It was early April and Dean Becker was in combative spin mode.

Becker is vice chairman at Ocean Tomo, a pioneer in hosting patent auctions. Previous events generated $12 million, $19 million, even $23.9 million. But the company’s IP auction at San Francisco’s tony Ritz-Carlton hotel in late March this year posted poor results. Six lots sold out of 81 offered, netting $2.75 million, an all-time low.

“It was a great learning day,” Becker said of the company’s ninth auction since 2006. “We had unrealistic value expectations. Lots were priced way too far in advance.”

Buyers and sellers weren’t on the same page, “clearly just a mismatch,” he said.

There were other disconnects. The media buzz before the auction centered on Lot 38 – more than 15,000 hours of video and some 16,000 photos from The PTL Club, the bizarre religious program of the 70s and 80s featuring the late Tammy Faye Bakker and her secretary-raping, embezzling televangelist husband Jim, who did prison time for accounting fraud. The lot seemed like a random item amid the typical GPS, software and other high-tech offerings in the Ocean Tomo catalog.

Ocean Tomo called the PTL collection “a rare and unparalleled archive.” Saturday Night Live’s Seth Meyers poked fun at it on his Weekend Update segment.

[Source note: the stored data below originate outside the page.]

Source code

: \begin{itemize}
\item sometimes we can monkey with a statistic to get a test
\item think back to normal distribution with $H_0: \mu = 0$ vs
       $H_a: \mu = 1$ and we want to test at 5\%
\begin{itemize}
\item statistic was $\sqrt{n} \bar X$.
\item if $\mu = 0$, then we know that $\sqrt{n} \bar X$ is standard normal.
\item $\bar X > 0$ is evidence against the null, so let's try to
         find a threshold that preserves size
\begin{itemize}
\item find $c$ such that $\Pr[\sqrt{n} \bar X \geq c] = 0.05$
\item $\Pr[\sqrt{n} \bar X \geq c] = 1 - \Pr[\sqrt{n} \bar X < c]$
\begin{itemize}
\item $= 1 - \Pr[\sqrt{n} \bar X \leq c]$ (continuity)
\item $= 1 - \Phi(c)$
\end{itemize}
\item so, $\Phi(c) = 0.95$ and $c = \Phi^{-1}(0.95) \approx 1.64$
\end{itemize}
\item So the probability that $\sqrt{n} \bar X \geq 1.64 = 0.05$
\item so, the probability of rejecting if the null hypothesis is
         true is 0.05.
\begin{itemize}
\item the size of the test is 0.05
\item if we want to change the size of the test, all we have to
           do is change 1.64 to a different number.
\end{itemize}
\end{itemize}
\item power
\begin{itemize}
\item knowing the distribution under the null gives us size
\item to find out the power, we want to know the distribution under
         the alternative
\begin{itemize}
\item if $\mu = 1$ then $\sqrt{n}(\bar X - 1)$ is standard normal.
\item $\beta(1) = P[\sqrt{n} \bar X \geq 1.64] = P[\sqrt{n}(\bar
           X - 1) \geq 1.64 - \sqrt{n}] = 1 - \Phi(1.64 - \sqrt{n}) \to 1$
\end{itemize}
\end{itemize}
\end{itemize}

“Here’s how the auction went,” Meyers quipped. “Do I hear nothing? Nothing? Nothing! Going once! Going twice! Sold! To nobody because no one would want that.”

Becker wasn’t amused.

“Our business is stronger than ever and things are great,” he said. “Show me anyone who’s had the guts and vision to do these events. Show me what they’ve done.”

Things would be different at the July gathering, he vowed. “We’re looking forward to a really successful auction.”

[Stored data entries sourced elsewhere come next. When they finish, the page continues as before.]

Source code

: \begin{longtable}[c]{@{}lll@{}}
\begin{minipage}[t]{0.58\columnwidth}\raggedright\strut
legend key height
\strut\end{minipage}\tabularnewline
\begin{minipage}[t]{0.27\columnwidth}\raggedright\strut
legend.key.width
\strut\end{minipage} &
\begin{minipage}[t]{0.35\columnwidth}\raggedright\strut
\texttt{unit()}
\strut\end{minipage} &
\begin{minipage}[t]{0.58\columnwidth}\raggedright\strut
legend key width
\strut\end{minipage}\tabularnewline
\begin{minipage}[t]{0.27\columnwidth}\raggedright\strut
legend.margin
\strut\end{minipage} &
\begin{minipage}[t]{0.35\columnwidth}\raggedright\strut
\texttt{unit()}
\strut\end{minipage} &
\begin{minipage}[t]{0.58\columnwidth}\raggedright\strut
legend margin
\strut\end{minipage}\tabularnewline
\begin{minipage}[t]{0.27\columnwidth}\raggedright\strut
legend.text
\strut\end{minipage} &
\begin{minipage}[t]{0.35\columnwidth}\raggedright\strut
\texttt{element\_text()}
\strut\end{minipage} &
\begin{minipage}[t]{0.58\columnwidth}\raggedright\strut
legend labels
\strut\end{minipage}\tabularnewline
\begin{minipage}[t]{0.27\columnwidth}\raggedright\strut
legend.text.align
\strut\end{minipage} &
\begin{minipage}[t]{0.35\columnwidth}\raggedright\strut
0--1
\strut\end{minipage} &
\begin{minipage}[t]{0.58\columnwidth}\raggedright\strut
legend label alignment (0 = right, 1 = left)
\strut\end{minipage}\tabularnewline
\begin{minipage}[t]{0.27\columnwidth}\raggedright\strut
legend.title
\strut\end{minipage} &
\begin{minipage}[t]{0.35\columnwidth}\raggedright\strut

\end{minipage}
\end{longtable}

A London-based company bought Ocean Tomo’s auction business in June. The July show went on as scheduled under Becker’s direction as the new president of IPAC Ocean Tomo.

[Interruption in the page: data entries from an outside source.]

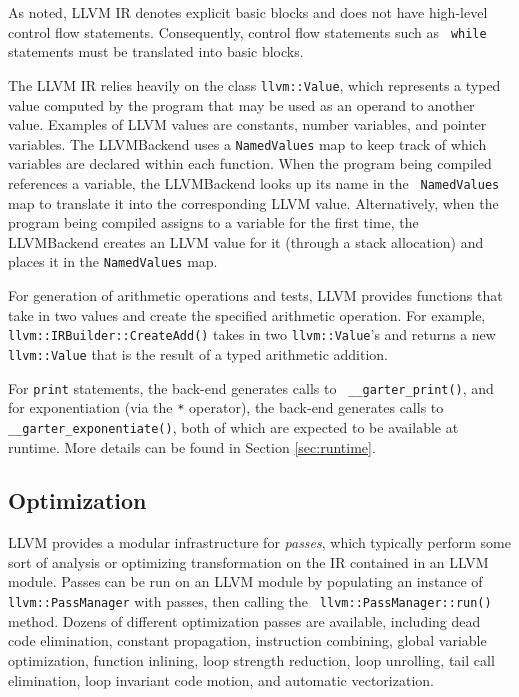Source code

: \documentclass[11pt]{article}
\begin{document}
As noted, LLVM IR denotes explicit basic blocks and does not have high-level
control flow statements.  Consequently, control flow statements such as {\tt
while} statements must be translated into basic blocks.

The LLVM IR relies heavily on the class {\tt llvm::Value}, which represents a
typed value computed by the program that may be used as an operand to another
value.  Examples of LLVM values are constants, number variables, and pointer
variables.  The LLVMBackend uses a {\tt NamedValues} map to keep track of which
variables are declared within each function.  When the program being compiled
references a variable, the LLVMBackend looks up its name in the {\tt
NamedValues} map to translate it into the corresponding LLVM value.
Alternatively, when the program being compiled assigns to a variable for the
first time, the LLVMBackend creates an LLVM value for it (through a stack
allocation) and places it in the {\tt NamedValues} map.

For generation of arithmetic operations and tests, LLVM provides functions that
take in two values and create the specified arithmetic operation.  For example,
{\tt llvm::IRBuilder::CreateAdd()} takes in two {\tt llvm::Value}'s and returns
a new {\tt llvm::Value} that is the result of a typed arithmetic addition.

For {\tt print} statements, the back-end generates calls to {\tt
\_\_garter\_print()}, and for exponentiation (via the {\tt **} operator), the
back-end generates calls to {\tt \_\_garter\_exponentiate()}, both of which are
expected to be available at runtime.  More details can be found in Section
\ref{sec:runtime}.

\subsection{Optimization}

LLVM provides a modular infrastructure for {\em passes}, which typically perform
some sort of analysis or optimizing transformation on the IR contained in an
LLVM module.  Passes can be run on an LLVM module by populating an instance of
{\tt llvm::PassManager} with passes, then calling the {\tt
llvm::PassManager::run()} method.  Dozens of different optimization passes are
available, including dead code elimination, constant propagation, instruction
combining, global variable optimization, function inlining, loop strength
reduction, loop unrolling, tail call elimination, loop invariant code motion,
and automatic vectorization.
\end{document}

The July auction in Chicago featured 29 lots.

Four sold for a total of $1.57 million, the lowest dollar figure in Ocean Tomo auction history.

It was early August when I again found Dean Becker in combative spin mode.

“The July auction was a building block,” he said. “We sold more after the auction than during the auction. You will see a lot of exciting changes for the spring (2010) auction in San Francisco.”

How many lots did you sell after the auction? If you sold more after the auction than at the auction, what does that say of the auction model? Changes? What sort of changes?

He didn’t want to say just then, but if I called back in a week he’d fill me in on all the details.

“I’m up against a deadline,” I said. “What if you get hit by a bus in the meantime?”

Becker wasn’t amused. He hung up on me.

Do Your Bidding

Ocean Tomo was founded in 2003 by James Malackowski, a former finance and investment advisor and member of the IP Hall of Fame Academy. Ocean Tomo had five business units, including IP valuation, risk management and investments. But the auction business it launched more than three years ago – with its theater, pomp and pageantry – tended to generate most of the company’s headlines.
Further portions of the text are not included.